Task item ▸
Write all of the entries out again exactly, but not the images.

▽

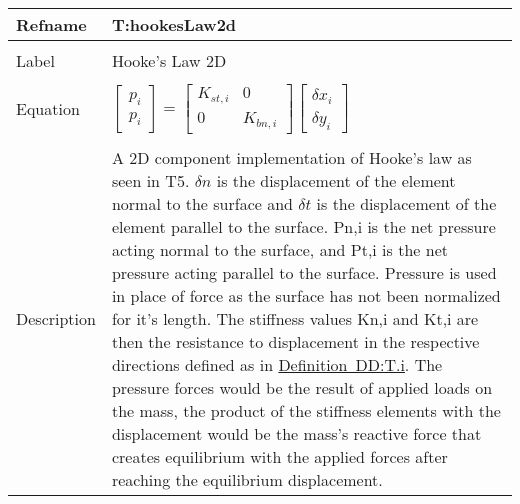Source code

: \documentclass[12pt]{article}
\begin{document}
\noindent \begin{minipage}{\textwidth}
\begin{tabular}{p{} p{}}
\toprule \textbf{Refname} & \textbf{T:hookesLaw2d}
\label{T:hookesLaw2d}
\\ \midrule \\
Label & Hooke's Law 2D
\\ \midrule \\
Equation & $\begin{bmatrix}
p_{i}\\
p_{i}
\end{bmatrix}=\begin{bmatrix}
{K_{st,i}} & 0\\
0 & {K_{bn,i}}
\end{bmatrix} \begin{bmatrix}
{δx}_{i}\\
{δy}_{i}
\end{bmatrix}$
\\ \midrule \\
Description & A 2D component implementation of Hooke's law as seen in T5. $δn$ is the displacement of the element normal to the surface and $δt$ is the displacement of the element parallel to the surface. Pn,i is the net pressure acting normal to the surface, and Pt,i is the net pressure acting parallel to the surface. Pressure is used in place of force as the surface has not been normalized for it's length. The stiffness values Kn,i and Kt,i are then the resistance to displacement in the respective directions defined as in \hyperref[DD:T.i]{Definition~DD:T.i}. The pressure forces would be the result of applied loads on the mass, the product of the stiffness elements with the displacement would be the mass's reactive force that creates equilibrium with the applied forces after reaching the equilibrium displacement.
\\ \bottomrule \end{tabular}
\end{minipage}\\
~\newline
\end{document}
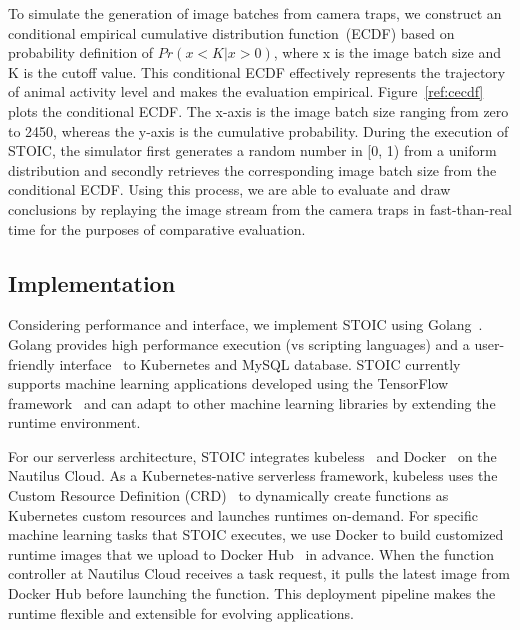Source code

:To simulate the generation of image batches from camera traps, we construct an
conditional empirical cumulative distribution function~(ECDF) based on
probability definition of  $Pr(x < K | x > 0)$, where x is the image batch
size and K is the cutoff value. This conditional ECDF effectively represents
the trajectory of animal activity level and makes the evaluation empirical.
Figure~\ref{ref:cecdf} plots the conditional ECDF. The x-axis is the image
batch size ranging from zero to 2450, whereas the y-axis is the cumulative
probability. During the execution of STOIC, the simulator first generates a
random number in [0, 1) from a uniform distribution and secondly retrieves the
corresponding image batch size from the conditional ECDF. Using this process,
we are able to evaluate and draw conclusions by replaying the image stream
from the camera traps in fast-than-real time for the purposes of comparative
evaluation.



 \subsection{Implementation}

Considering performance and interface, we implement STOIC using
Golang~\cite{ref:golang}. Golang provides high performance execution (vs
scripting languages) and a user-friendly interface~\cite{ref:client-go} to
Kubernetes and MySQL database. STOIC currently supports machine learning
applications developed using the TensorFlow framework~\cite{ref:tensorflow}
and can adapt to other machine learning libraries by extending the runtime
environment.
 
For our serverless architecture, STOIC integrates kubeless~\cite{ref:kubeless}
and Docker~\cite{ref:docker} on the Nautilus Cloud. As a Kubernetes-native
serverless framework, kubeless uses the Custom Resource Definition
(CRD)~\cite{ref:crd} to dynamically create functions as Kubernetes custom
resources and launches runtimes on-demand. For specific machine learning tasks
that STOIC executes, we use Docker to build customized runtime images that we
upload to Docker Hub~\cite{ref:dockerhub} in advance. When the function
controller at Nautilus Cloud receives a task request, it pulls the latest
image from Docker Hub before launching the function. This deployment pipeline
makes the runtime flexible and extensible for evolving applications.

△

Written solution ▸
Source code

: \documentclass[12pt]{article}
\begin{document}
\noindent \begin{minipage}{\textwidth}
\begin{tabular}{p{} p{}}
\toprule \textbf{Refname} & \textbf{T:hookesLaw2d}
\label{T:hookesLaw2d}
\\ \midrule \\
Label & Hooke's Law 2D
\\ \midrule \\
Equation & $\begin{bmatrix}
p_{i}\\
p_{i}
\end{bmatrix}=\begin{bmatrix}
{K_{st,i}} & 0\\
0 & {K_{bn,i}}
\end{bmatrix} \begin{bmatrix}
{δx}_{i}\\
{δy}_{i}
\end{bmatrix}$
\\ \midrule \\
Description & A 2D component implementation of Hooke's law as seen in T5. $δn$ is the displacement of the element normal to the surface and $δt$ is the displacement of the element parallel to the surface. Pn,i is the net pressure acting normal to the surface, and Pt,i is the net pressure acting parallel to the surface. Pressure is used in place of force as the surface has not been normalized for it's length. The stiffness values Kn,i and Kt,i are then the resistance to displacement in the respective directions defined as in \hyperref[DD:T.i]{Definition~DD:T.i}. The pressure forces would be the result of applied loads on the mass, the product of the stiffness elements with the displacement would be the mass's reactive force that creates equilibrium with the applied forces after reaching the equilibrium displacement.
\\ \bottomrule \end{tabular}
\end{minipage}\\
~\newline
\end{document}
Source code

:To simulate the generation of image batches from camera traps, we construct an
conditional empirical cumulative distribution function~(ECDF) based on
probability definition of  $Pr(x < K | x > 0)$, where x is the image batch
size and K is the cutoff value. This conditional ECDF effectively represents
the trajectory of animal activity level and makes the evaluation empirical.
Figure~\ref{ref:cecdf} plots the conditional ECDF. The x-axis is the image
batch size ranging from zero to 2450, whereas the y-axis is the cumulative
probability. During the execution of STOIC, the simulator first generates a
random number in [0, 1) from a uniform distribution and secondly retrieves the
corresponding image batch size from the conditional ECDF. Using this process,
we are able to evaluate and draw conclusions by replaying the image stream
from the camera traps in fast-than-real time for the purposes of comparative
evaluation.



 \subsection{Implementation}

Considering performance and interface, we implement STOIC using
Golang~\cite{ref:golang}. Golang provides high performance execution (vs
scripting languages) and a user-friendly interface~\cite{ref:client-go} to
Kubernetes and MySQL database. STOIC currently supports machine learning
applications developed using the TensorFlow framework~\cite{ref:tensorflow}
and can adapt to other machine learning libraries by extending the runtime
environment.
 
For our serverless architecture, STOIC integrates kubeless~\cite{ref:kubeless}
and Docker~\cite{ref:docker} on the Nautilus Cloud. As a Kubernetes-native
serverless framework, kubeless uses the Custom Resource Definition
(CRD)~\cite{ref:crd} to dynamically create functions as Kubernetes custom
resources and launches runtimes on-demand. For specific machine learning tasks
that STOIC executes, we use Docker to build customized runtime images that we
upload to Docker Hub~\cite{ref:dockerhub} in advance. When the function
controller at Nautilus Cloud receives a task request, it pulls the latest
image from Docker Hub before launching the function. This deployment pipeline
makes the runtime flexible and extensible for evolving applications.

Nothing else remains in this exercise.